▸ Task details: As the answer, give every line of the records that includes the word "Spring".

▸ Data for review:
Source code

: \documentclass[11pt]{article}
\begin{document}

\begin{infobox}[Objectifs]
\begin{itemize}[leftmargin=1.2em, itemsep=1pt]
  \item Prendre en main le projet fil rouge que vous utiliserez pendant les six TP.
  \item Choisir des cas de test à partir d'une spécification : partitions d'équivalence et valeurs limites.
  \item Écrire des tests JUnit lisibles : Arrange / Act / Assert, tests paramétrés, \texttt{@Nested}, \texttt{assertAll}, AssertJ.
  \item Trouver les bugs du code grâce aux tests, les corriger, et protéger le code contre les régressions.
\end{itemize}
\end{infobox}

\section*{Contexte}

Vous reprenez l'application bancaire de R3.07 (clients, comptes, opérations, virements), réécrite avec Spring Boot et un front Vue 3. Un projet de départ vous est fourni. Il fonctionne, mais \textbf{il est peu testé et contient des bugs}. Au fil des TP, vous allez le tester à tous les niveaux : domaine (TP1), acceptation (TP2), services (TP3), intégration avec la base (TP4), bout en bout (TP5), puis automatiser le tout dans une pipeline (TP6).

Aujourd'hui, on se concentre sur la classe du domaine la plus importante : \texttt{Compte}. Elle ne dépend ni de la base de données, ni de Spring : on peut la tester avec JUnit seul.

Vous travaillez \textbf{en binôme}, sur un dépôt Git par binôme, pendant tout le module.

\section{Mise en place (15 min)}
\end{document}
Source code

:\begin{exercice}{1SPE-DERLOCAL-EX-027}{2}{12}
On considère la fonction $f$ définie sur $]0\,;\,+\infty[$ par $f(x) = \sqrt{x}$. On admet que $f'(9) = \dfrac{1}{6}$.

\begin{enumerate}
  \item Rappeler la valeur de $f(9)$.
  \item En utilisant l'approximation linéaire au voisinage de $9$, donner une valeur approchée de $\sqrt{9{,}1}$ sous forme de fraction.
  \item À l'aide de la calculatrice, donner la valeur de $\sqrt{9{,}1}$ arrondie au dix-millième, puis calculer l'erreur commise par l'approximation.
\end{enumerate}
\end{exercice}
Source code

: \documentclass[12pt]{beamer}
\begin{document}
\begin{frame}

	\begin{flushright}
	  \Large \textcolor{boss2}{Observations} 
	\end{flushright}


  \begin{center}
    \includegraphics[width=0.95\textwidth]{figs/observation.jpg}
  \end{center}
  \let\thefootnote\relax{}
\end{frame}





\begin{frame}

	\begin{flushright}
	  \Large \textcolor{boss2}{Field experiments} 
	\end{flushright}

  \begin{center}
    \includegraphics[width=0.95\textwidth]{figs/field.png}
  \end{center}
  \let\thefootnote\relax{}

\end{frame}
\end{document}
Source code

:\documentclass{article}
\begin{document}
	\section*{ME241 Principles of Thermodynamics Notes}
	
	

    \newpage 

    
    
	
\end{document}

▸ Output of the exercise:
Vous reprenez l'application bancaire de R3.07 (clients, comptes, opérations, virements), réécrite avec Spring Boot et un front Vue 3. Un projet de départ vous est fourni. Il fonctionne, mais \textbf{il est peu testé et contient des bugs}. Au fil des TP, vous allez le tester à tous les niveaux : domaine (TP1), acceptation (TP2), services (TP3), intégration avec la base (TP4), bout en bout (TP5), puis automatiser le tout dans une pipeline (TP6).
Aujourd'hui, on se concentre sur la classe du domaine la plus importante : \texttt{Compte}. Elle ne dépend ni de la base de données, ni de Spring : on peut la tester avec JUnit seul.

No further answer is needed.